*What you should do*:
Each line of the data that includes "they" must be copied.

[Records contained in a dataset]
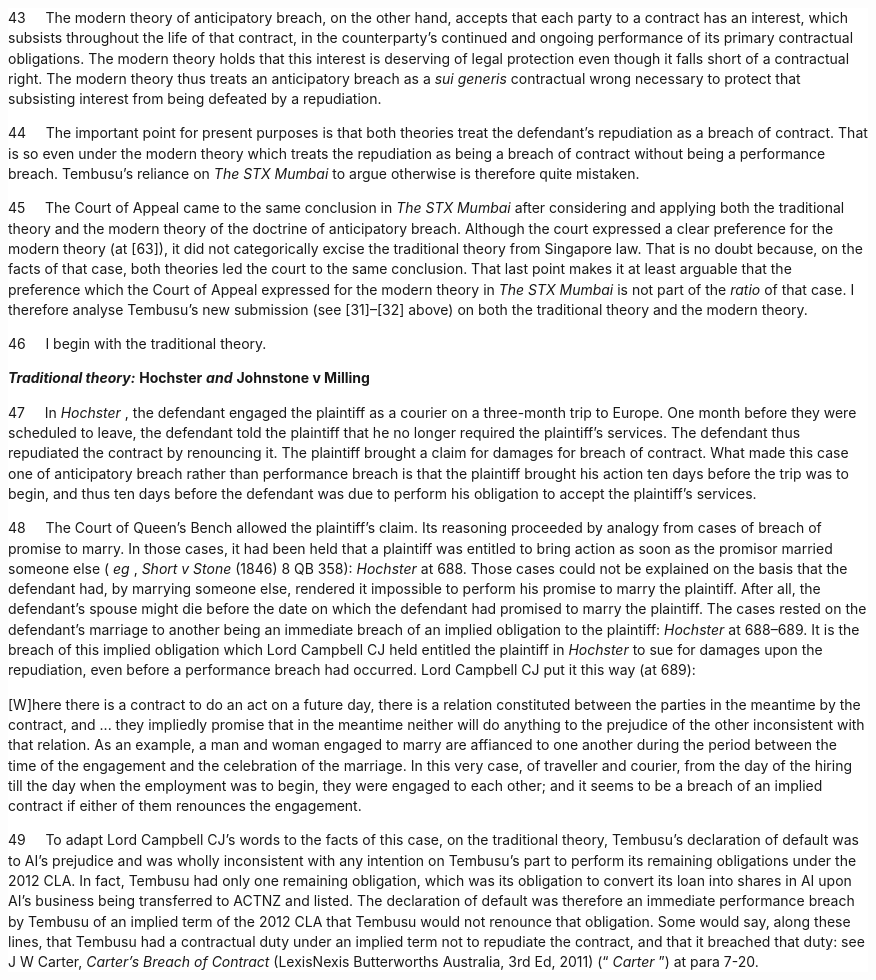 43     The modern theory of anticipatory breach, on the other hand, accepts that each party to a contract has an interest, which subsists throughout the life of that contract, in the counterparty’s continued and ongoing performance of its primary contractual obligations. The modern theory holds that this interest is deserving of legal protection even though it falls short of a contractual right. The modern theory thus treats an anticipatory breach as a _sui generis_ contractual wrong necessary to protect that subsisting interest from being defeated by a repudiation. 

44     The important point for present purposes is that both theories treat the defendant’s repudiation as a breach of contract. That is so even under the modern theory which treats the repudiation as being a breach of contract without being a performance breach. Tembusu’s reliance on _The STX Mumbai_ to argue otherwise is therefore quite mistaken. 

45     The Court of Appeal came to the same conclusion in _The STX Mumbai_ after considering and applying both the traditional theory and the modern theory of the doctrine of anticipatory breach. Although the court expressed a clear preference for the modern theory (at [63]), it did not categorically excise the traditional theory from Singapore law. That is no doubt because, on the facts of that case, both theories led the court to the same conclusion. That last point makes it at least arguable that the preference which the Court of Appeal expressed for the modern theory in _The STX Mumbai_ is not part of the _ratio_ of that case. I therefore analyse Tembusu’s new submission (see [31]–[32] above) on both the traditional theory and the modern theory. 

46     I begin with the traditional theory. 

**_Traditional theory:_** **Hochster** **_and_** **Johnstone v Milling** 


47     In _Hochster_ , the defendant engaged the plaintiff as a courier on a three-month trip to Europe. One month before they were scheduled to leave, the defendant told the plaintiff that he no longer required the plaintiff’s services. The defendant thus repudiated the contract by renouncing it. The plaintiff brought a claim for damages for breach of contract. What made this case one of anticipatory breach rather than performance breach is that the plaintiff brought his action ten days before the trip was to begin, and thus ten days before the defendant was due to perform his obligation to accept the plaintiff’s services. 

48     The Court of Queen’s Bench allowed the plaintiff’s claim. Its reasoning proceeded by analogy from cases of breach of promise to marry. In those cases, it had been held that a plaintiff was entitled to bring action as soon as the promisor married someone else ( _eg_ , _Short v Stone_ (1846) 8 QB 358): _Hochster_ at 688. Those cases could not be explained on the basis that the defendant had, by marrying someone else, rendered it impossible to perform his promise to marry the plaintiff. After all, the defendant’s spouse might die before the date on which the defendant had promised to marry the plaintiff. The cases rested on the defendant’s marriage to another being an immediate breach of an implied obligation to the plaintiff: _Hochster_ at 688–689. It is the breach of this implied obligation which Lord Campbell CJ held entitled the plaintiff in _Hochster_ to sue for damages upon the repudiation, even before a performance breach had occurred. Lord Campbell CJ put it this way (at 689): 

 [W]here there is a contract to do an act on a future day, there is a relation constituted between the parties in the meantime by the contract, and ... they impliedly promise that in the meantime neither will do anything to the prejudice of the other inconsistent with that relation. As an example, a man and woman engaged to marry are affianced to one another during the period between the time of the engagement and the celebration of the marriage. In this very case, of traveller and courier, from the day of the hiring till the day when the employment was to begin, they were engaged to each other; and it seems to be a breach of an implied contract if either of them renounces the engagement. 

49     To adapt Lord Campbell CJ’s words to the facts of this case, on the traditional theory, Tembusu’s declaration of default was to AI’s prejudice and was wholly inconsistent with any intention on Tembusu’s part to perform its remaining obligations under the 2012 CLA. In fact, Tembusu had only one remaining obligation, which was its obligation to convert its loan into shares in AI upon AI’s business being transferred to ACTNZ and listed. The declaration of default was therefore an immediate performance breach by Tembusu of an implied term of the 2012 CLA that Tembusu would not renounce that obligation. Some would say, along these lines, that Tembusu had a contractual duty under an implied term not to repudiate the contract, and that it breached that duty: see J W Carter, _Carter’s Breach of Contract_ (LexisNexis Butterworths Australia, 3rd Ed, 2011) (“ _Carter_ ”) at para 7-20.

*Answer space*:
47     In _Hochster_ , the defendant engaged the plaintiff as a courier on a three-month trip to Europe. One month before they were scheduled to leave, the defendant told the plaintiff that he no longer required the plaintiff’s services. The defendant thus repudiated the contract by renouncing it. The plaintiff brought a claim for damages for breach of contract. What made this case one of anticipatory breach rather than performance breach is that the plaintiff brought his action ten days before the trip was to begin, and thus ten days before the defendant was due to perform his obligation to accept the plaintiff’s services. 
 [W]here there is a contract to do an act on a future day, there is a relation constituted between the parties in the meantime by the contract, and ... they impliedly promise that in the meantime neither will do anything to the prejudice of the other inconsistent with that relation. As an example, a man and woman engaged to marry are affianced to one another during the period between the time of the engagement and the celebration of the marriage. In this very case, of traveller and courier, from the day of the hiring till the day when the employment was to begin, they were engaged to each other; and it seems to be a breach of an implied contract if either of them renounces the engagement. 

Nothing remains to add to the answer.